# Rare Ford Ferguson Photos



## John-in-Ga (Sep 22, 2003)

This is an eBay link. The advertiser is listing 36 RARE FORD FERGUSON DEALER PHOTOS that I thought the Ferguson owners here might like to see.


----------



## jodyand (Sep 16, 2003)

Thanks John thats allot of old pictures. I saved a few of them myself because i like old tractor photos.


----------



## Ernie (Mar 18, 2004)

great photos John... Very rare and an excellent reminder of an era gone by.


----------



## Argee (Sep 17, 2003)

Thanks John...what a great walk back into yesteryear:thumbsup:


----------



## MowHoward2210 (Nov 2, 2003)

Great find, John. I really like to look at old pics. Especially those types. One of the "big shots" kind of looks like Harry Truman.


----------



## MowHoward2210 (Nov 2, 2003)

I just gathered all the pics.

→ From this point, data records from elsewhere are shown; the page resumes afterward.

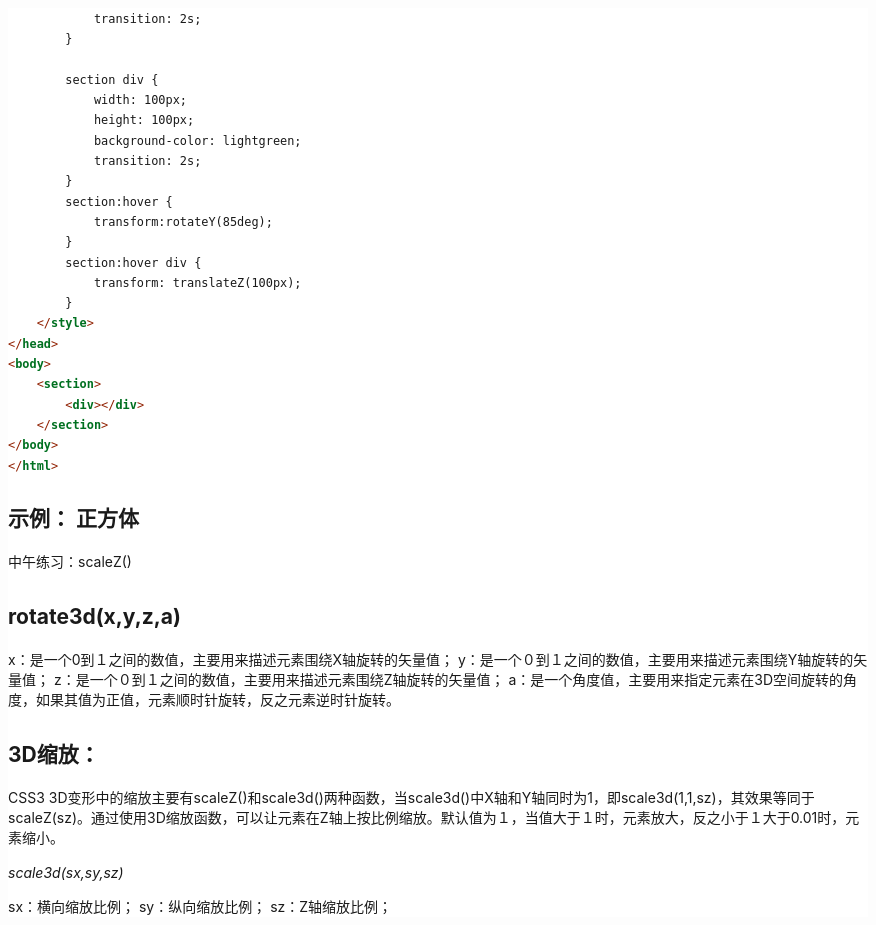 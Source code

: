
 ```html
            transition: 2s;
        }

        section div {
            width: 100px;
            height: 100px;
            background-color: lightgreen;
            transition: 2s;
        }
        section:hover {
            transform:rotateY(85deg);
        }
        section:hover div {
            transform: translateZ(100px);
        }
    </style>
</head>
<body>
    <section>
        <div></div>
    </section>
</body>
</html>
```



## 示例： 正方体



中午练习：scaleZ()



## rotate3d(x,y,z,a)

x：是一个0到１之间的数值，主要用来描述元素围绕X轴旋转的矢量值；
y：是一个０到１之间的数值，主要用来描述元素围绕Y轴旋转的矢量值；
z：是一个０到１之间的数值，主要用来描述元素围绕Z轴旋转的矢量值；
a：是一个角度值，主要用来指定元素在3D空间旋转的角度，如果其值为正值，元素顺时针旋转，反之元素逆时针旋转。 





## **3D缩放**：

CSS3 3D变形中的缩放主要有scaleZ()和scale3d()两种函数，当scale3d()中X轴和Y轴同时为1，即scale3d(1,1,sz)，其效果等同于scaleZ(sz)。通过使用3D缩放函数，可以让元素在Z轴上按比例缩放。默认值为１，当值大于１时，元素放大，反之小于１大于0.01时，元素缩小。

*scale3d(sx,sy,sz)*

 sx：横向缩放比例；
 sy：纵向缩放比例；
 sz：Z轴缩放比例；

Saved a few bucks I think.


----------



## jodyand (Sep 16, 2003)

> _Originally posted by MowHoward2210 _
> *I just gathered all the pics. Saved a few bucks I think.  *



I did the same thing Mow


----------



## MowHoward2210 (Nov 2, 2003)

> _Originally posted by jodyand _
> *I did the same thing Mow *


Great minds think alike. Especially when it's free.


----------